7. Amendment and Termination
     The Committee may alter or amend this Plan from time to time or terminate it in its entirety; provided, however, that no such action shall, without the consent of a Participant, affect the rights in an outstanding Award of such Participant that was previously approved by the Committee for an Award Term but has not been paid; and further provided, however, that no amendment may be made that would cause any amount paid to a Participant who is a Covered Employee to be includable as “applicable employee remuneration” of such Participant, as such term is defined in Section 162(m).
8. General Provisions
  (a)   No Right of Employment. Neither the adoption or operation of this Plan, nor any document describing or referring to this Plan, or any part thereof, shall confer upon any employee any right to continue in the employ of the Company, or shall in any way affect the right and power of the Company to terminate the employment of any employee at any time with or without assigning a reason therefor to the same extent as the Company might have done if this Plan had not been adopted.
 
  (b)   Governing Law.
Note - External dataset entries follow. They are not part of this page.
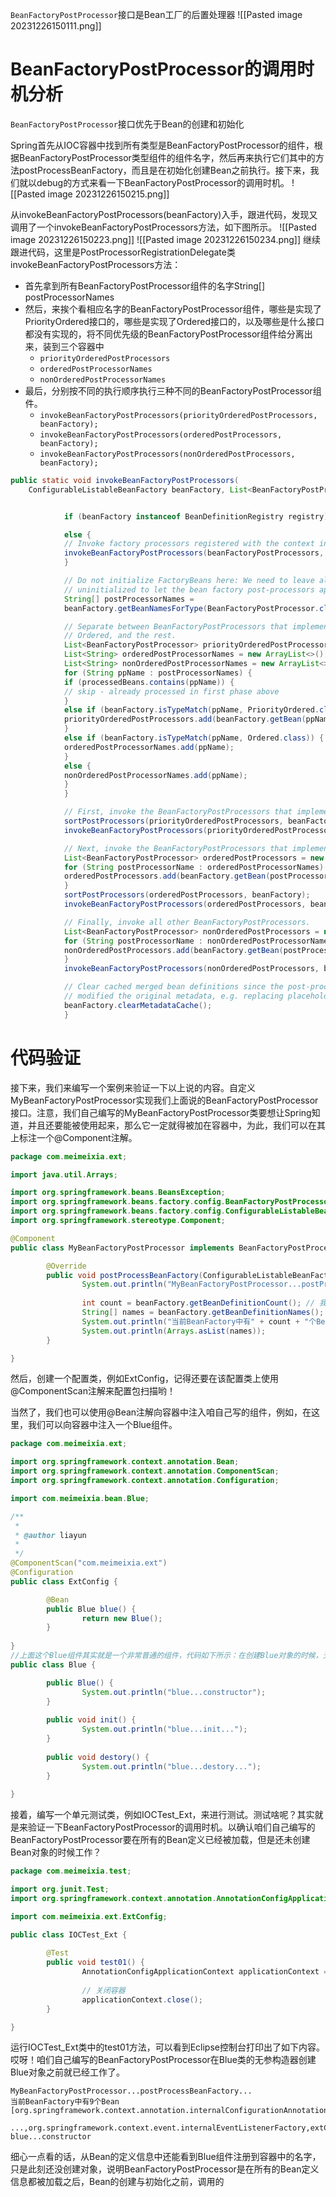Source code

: `BeanFactoryPostProcessor`接口是Bean工厂的后置处理器
![[Pasted image 20231226150111.png]]

# BeanFactoryPostProcessor的调用时机分析

`BeanFactoryPostProcessor`接口优先于Bean的创建和初始化

Spring首先从IOC容器中找到所有类型是BeanFactoryPostProcessor的组件，根据BeanFactoryPostProcessor类型组件的组件名字，然后再来执行它们其中的方法postProcessBeanFactory，而且是在初始化创建Bean之前执行。接下来，我们就以debug的方式来看一下BeanFactoryPostProcessor的调用时机。
![[Pasted image 20231226150215.png]]

从invokeBeanFactoryPostProcessors(beanFactory)入手，跟进代码，发现又调用了一个invokeBeanFactoryPostProcessors方法，如下图所示。
![[Pasted image 20231226150223.png]]
![[Pasted image 20231226150234.png]]
继续跟进代码，这里是PostProcessorRegistrationDelegate类invokeBeanFactoryPostProcessors方法：
- 首先拿到所有BeanFactoryPostProcessor组件的名字String[] postProcessorNames
- 然后，来挨个看相应名字的BeanFactoryPostProcessor组件，哪些是实现了PriorityOrdered接口的，哪些是实现了Ordered接口的，以及哪些是什么接口都没有实现的，将不同优先级的BeanFactoryPostProcessor组件给分离出来，装到三个容器中
    - `priorityOrderedPostProcessors`
    - `orderedPostProcessorNames`
    - `nonOrderedPostProcessorNames`
- 最后，分别按不同的执行顺序执行三种不同的BeanFactoryPostProcessor组件。
    - `invokeBeanFactoryPostProcessors(priorityOrderedPostProcessors, beanFactory);`
    - `invokeBeanFactoryPostProcessors(orderedPostProcessors, beanFactory);`
    - `invokeBeanFactoryPostProcessors(nonOrderedPostProcessors, beanFactory);`

```Java
public static void invokeBeanFactoryPostProcessors(
    ConfigurableListableBeanFactory beanFactory, List<BeanFactoryPostProcessor> beanFactoryPostProcessors) {


			if (beanFactory instanceof BeanDefinitionRegistry registry) {...很长：Invoke BeanDefinitionRegistryPostProcessors first, if any...}

            else {
            // Invoke factory processors registered with the context instance.
            invokeBeanFactoryPostProcessors(beanFactoryPostProcessors, beanFactory);
            }

            // Do not initialize FactoryBeans here: We need to leave all regular beans
            // uninitialized to let the bean factory post-processors apply to them!
            String[] postProcessorNames =
            beanFactory.getBeanNamesForType(BeanFactoryPostProcessor.class, true, false);

            // Separate between BeanFactoryPostProcessors that implement PriorityOrdered,
            // Ordered, and the rest.
            List<BeanFactoryPostProcessor> priorityOrderedPostProcessors = new ArrayList<>();
            List<String> orderedPostProcessorNames = new ArrayList<>();
            List<String> nonOrderedPostProcessorNames = new ArrayList<>();
            for (String ppName : postProcessorNames) {
            if (processedBeans.contains(ppName)) {
            // skip - already processed in first phase above
            }
            else if (beanFactory.isTypeMatch(ppName, PriorityOrdered.class)) {
            priorityOrderedPostProcessors.add(beanFactory.getBean(ppName, BeanFactoryPostProcessor.class));
            }
            else if (beanFactory.isTypeMatch(ppName, Ordered.class)) {
            orderedPostProcessorNames.add(ppName);
            }
            else {
            nonOrderedPostProcessorNames.add(ppName);
            }
            }

            // First, invoke the BeanFactoryPostProcessors that implement PriorityOrdered.
            sortPostProcessors(priorityOrderedPostProcessors, beanFactory);
            invokeBeanFactoryPostProcessors(priorityOrderedPostProcessors, beanFactory);

            // Next, invoke the BeanFactoryPostProcessors that implement Ordered.
            List<BeanFactoryPostProcessor> orderedPostProcessors = new ArrayList<>(orderedPostProcessorNames.size());
            for (String postProcessorName : orderedPostProcessorNames) {
            orderedPostProcessors.add(beanFactory.getBean(postProcessorName, BeanFactoryPostProcessor.class));
            }
            sortPostProcessors(orderedPostProcessors, beanFactory);
            invokeBeanFactoryPostProcessors(orderedPostProcessors, beanFactory);

            // Finally, invoke all other BeanFactoryPostProcessors.
            List<BeanFactoryPostProcessor> nonOrderedPostProcessors = new ArrayList<>(nonOrderedPostProcessorNames.size());
            for (String postProcessorName : nonOrderedPostProcessorNames) {
            nonOrderedPostProcessors.add(beanFactory.getBean(postProcessorName, BeanFactoryPostProcessor.class));
            }
            invokeBeanFactoryPostProcessors(nonOrderedPostProcessors, beanFactory);

            // Clear cached merged bean definitions since the post-processors might have
            // modified the original metadata, e.g. replacing placeholders in values...
            beanFactory.clearMetadataCache();
            }
```

# 代码验证

接下来，我们来编写一个案例来验证一下以上说的内容。自定义MyBeanFactoryPostProcessor实现我们上面说的BeanFactoryPostProcessor接口。注意，我们自己编写的MyBeanFactoryPostProcessor类要想让Spring知道，并且还要能被使用起来，那么它一定就得被加在容器中，为此，我们可以在其上标注一个@Component注解。

```Java
package com.meimeixia.ext;

import java.util.Arrays;

import org.springframework.beans.BeansException;
import org.springframework.beans.factory.config.BeanFactoryPostProcessor;
import org.springframework.beans.factory.config.ConfigurableListableBeanFactory;
import org.springframework.stereotype.Component;

@Component
public class MyBeanFactoryPostProcessor implements BeanFactoryPostProcessor {

        @Override
        public void postProcessBeanFactory(ConfigurableListableBeanFactory beanFactory) throws BeansException {
                System.out.println("MyBeanFactoryPostProcessor...postProcessBeanFactory..."); // 这个时候我们所有的bean还没被创建
                                                                                              // 但是我们可以看一下通过Spring给我们传过来的这个beanFactory，我们能拿到什么
                int count = beanFactory.getBeanDefinitionCount(); // 我们能拿到有几个bean定义
                String[] names = beanFactory.getBeanDefinitionNames(); // 除此之外，我们还能拿到每一个bean定义的名字
                System.out.println("当前BeanFactory中有" + count + "个Bean");
                System.out.println(Arrays.asList(names));
        }

}
```

然后，创建一个配置类，例如ExtConfig，记得还要在该配置类上使用@ComponentScan注解来配置包扫描哟！

当然了，我们也可以使用@Bean注解向容器中注入咱自己写的组件，例如，在这里，我们可以向容器中注入一个Blue组件。

```Java
package com.meimeixia.ext;

import org.springframework.context.annotation.Bean;
import org.springframework.context.annotation.ComponentScan;
import org.springframework.context.annotation.Configuration;

import com.meimeixia.bean.Blue;

/**
 * 
 * @author liayun
 *
 */
@ComponentScan("com.meimeixia.ext")
@Configuration
public class ExtConfig {

        @Bean
        public Blue blue() {
                return new Blue();
        }
        
}
//上面这个Blue组件其实就是一个非常普通的组件，代码如下所示：在创建Blue对象的时候，无参构造器会有相应打印。
public class Blue {

        public Blue() {
                System.out.println("blue...constructor");
        }
        
        public void init() {
                System.out.println("blue...init...");
        }
        
        public void destory() {
                System.out.println("blue...destory...");
        }
        
}
```

接着，编写一个单元测试类，例如IOCTest_Ext，来进行测试。测试啥呢？其实就是来验证一下BeanFactoryPostProcessor的调用时机。以确认咱们自己编写的BeanFactoryPostProcessor要在所有的Bean定义已经被加载，但是还未创建Bean对象的时候工作？

```Java
package com.meimeixia.test;

import org.junit.Test;
import org.springframework.context.annotation.AnnotationConfigApplicationContext;

import com.meimeixia.ext.ExtConfig;

public class IOCTest_Ext {
        
        @Test
        public void test01() {
                AnnotationConfigApplicationContext applicationContext = new AnnotationConfigApplicationContext(ExtConfig.class);
                
                // 关闭容器
                applicationContext.close();
        }

}
```

运行IOCTest_Ext类中的test01方法，可以看到Eclipse控制台打印出了如下内容。哎呀！咱们自己编写的BeanFactoryPostProcessor在Blue类的无参构造器创建Blue对象之前就已经工作了。

```Shell
MyBeanFactoryPostProcessor...postProcessBeanFactory...
当前BeanFactory中有9个Bean
[org.springframework.context.annotation.internalConfigurationAnnotationProcessor,...,
        ...,org.springframework.context.event.internalEventListenerFactory,extConfig,myBeanFactoryPostProcessor,blue}
blue...constructor
```

细心一点看的话，从Bean的定义信息中还能看到Blue组件注册到容器中的名字，只是此刻还没创建对象，说明BeanFactoryPostProcessor是在所有的Bean定义信息都被加载之后，Bean的创建与初始化之前，调用的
The provisions of this Plan shall be governed by and construed in accordance with the laws of the State of Delaware.
 
  (c)   Miscellaneous. Headings are given to the sections of this Plan solely as a convenience to facilitate reference. Such headings, numbering and paragraphing shall not in any case be deemed in any way material or relevant to the construction of this Plan or any provisions thereof. The use of the masculine gender shall also include within its meaning the feminine. The use of the singular shall also include within its meaning the plural, and vice versa.
 
  (d)   Limitation on Rights of Employees; No Trust. No trust has been created by the Company for the payment of Awards under this Plan; nor have the employees been granted any lien on any assets of the Company to secure payment of such benefits. This Plan represents only an unfunded, unsecured promise to pay by the Companyand a participant hereunder is a mere unsecured creditor of the Company
 
  (e)   Payment to Guardian. If an Award is payable to a minor, to a person declared incompetent or to a person incapable of handling the disposition of his property, the Committee may direct payment of such Award to the guardian, legal representative or person having the care and custody of such minor, incompetent or person. The Committee may require such proof of incompetency, minority, incapacity or guardianship as it may deem appropriate prior to the distribution of such Award. Such distribution shall completely discharge the Company from all liability with respect to such Award.

4


 

  (f)   Code Section 409A. This Plan is intended to be exempt from the requirements of Section 409A of the Internal Revenue Code of 1986, as amended, and applicable Treasury Regulations issued thereunder, and shall be administered in a manner that is consistent with such intent.
9. Approval by Stockholders
     The Plan was approved by the stockholders of the Company effective as of January 1, 2006.
10. Effective Date
     This amended and restated Plan shall become effective as of January 1, 2008.